Correct, welbecky! It worked in your case, didn't it?
One of the benefits of a uniform is that all the children/young people look the same. There are no 'designer brand' uniforms. Allowing track suits to be worn is fine, as long as there are certain rules in place. e.g. Designer brands, Adidas, Nike or whatever is the current brand popular at the time should not be allowed.

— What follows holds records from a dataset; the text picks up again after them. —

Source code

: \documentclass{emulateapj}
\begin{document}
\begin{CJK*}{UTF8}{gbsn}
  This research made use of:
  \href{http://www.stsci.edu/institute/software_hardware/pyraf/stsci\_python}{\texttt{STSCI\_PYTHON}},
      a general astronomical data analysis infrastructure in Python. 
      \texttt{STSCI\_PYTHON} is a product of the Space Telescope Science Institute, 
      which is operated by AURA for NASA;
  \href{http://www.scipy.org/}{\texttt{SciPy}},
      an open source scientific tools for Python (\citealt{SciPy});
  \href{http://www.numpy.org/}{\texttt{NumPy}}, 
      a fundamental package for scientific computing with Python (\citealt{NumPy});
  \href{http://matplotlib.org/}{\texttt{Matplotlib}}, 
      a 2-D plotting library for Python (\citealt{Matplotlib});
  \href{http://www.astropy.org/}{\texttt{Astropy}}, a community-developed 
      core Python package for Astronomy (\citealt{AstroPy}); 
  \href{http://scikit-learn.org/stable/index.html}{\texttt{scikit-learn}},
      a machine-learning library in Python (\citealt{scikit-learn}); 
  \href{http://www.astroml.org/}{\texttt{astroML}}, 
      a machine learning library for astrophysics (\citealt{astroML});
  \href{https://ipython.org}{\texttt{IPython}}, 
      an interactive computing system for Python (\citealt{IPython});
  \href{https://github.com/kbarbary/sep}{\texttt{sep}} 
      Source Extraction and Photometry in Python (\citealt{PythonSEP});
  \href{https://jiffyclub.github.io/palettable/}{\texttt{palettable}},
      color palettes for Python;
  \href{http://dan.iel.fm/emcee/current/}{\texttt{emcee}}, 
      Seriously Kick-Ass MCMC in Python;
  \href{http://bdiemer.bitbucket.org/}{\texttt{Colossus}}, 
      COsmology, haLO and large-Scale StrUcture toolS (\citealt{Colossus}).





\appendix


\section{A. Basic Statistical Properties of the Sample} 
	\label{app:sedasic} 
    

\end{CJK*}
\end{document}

Some school are PE academies in which case I think a uniform tracksuit which displays the school logo is highly appropriate. As a headteacher was heard to say, “you can study history perfectly well wearing a tracksuit but cannot play hockey in a shirt and tie.
Most kids would consider the ‘traditional school uniform to be hopelessly old fashioned these days so are bound to kick against it causing all sorts of problems for the staff.
Appalling use of the judgemental term ‘chavs’.
Indigo8
I am struggling to think of any jobs which require smart uniforms. Nurses don't dress like maids of all work anymore, they wear scrubs. Our local police wear loose trousers and flack jackets and fire and ambulance crews wear something similar. Maybe the armed forces wear smart uniforms still.
Maybe the armed forces wear smart uniforms still
Not always.
Army fatigues, RN Number Eights (now the RN Personal Clothing System), etc.
It would be difficult to wear suits, collar and tie when working in an engine room or out in the field.
I think tracksuits for school uniform is a terrific idea. Why do some schools still insist on ties? I think if a child is warm and comfortable they will be far more likely to learn. Not sure about summer though. Shorts and T shirts perhaps.
As I said previously, this seems to be the choice of parents, who, presumably, know their children best.
I suspect that there might be a rather ..em.. robust response if the views of teenagers were sought on what they think that grandparents should be wearing.
Many good reasons for tracksuits have been expressed. My only caveat is, what about hot weather? Shorts and a Tshirt I suppose.